→ **Problem requirements**: When you reach the entries below, transcribe each one exactly as it stands.

[Data records]
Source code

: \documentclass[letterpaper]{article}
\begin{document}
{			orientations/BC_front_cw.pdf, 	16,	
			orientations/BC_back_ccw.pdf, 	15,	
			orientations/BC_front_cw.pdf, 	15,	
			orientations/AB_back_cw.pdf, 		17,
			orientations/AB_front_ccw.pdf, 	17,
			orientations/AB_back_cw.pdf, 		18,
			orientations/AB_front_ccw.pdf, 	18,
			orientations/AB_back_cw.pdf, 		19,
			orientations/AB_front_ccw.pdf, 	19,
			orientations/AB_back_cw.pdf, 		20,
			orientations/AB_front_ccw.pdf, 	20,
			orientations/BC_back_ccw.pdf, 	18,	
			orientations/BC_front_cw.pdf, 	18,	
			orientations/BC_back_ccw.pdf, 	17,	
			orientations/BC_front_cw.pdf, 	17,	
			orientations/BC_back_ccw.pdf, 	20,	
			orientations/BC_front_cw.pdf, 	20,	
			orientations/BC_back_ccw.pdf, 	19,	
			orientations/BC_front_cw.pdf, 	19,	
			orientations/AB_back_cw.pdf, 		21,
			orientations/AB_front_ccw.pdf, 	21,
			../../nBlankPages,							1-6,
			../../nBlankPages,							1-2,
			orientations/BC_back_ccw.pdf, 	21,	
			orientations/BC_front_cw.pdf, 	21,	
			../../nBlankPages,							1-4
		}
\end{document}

→ **Response to the exercise**:
Source code

: \documentclass[letterpaper]{article}
\begin{document}
{			orientations/BC_front_cw.pdf, 	16,	
			orientations/BC_back_ccw.pdf, 	15,	
			orientations/BC_front_cw.pdf, 	15,	
			orientations/AB_back_cw.pdf, 		17,
			orientations/AB_front_ccw.pdf, 	17,
			orientations/AB_back_cw.pdf, 		18,
			orientations/AB_front_ccw.pdf, 	18,
			orientations/AB_back_cw.pdf, 		19,
			orientations/AB_front_ccw.pdf, 	19,
			orientations/AB_back_cw.pdf, 		20,
			orientations/AB_front_ccw.pdf, 	20,
			orientations/BC_back_ccw.pdf, 	18,	
			orientations/BC_front_cw.pdf, 	18,	
			orientations/BC_back_ccw.pdf, 	17,	
			orientations/BC_front_cw.pdf, 	17,	
			orientations/BC_back_ccw.pdf, 	20,	
			orientations/BC_front_cw.pdf, 	20,	
			orientations/BC_back_ccw.pdf, 	19,	
			orientations/BC_front_cw.pdf, 	19,	
			orientations/AB_back_cw.pdf, 		21,
			orientations/AB_front_ccw.pdf, 	21,
			../../nBlankPages,							1-6,
			../../nBlankPages,							1-2,
			orientations/BC_back_ccw.pdf, 	21,	
			orientations/BC_front_cw.pdf, 	21,	
			../../nBlankPages,							1-4
		}
\end{document}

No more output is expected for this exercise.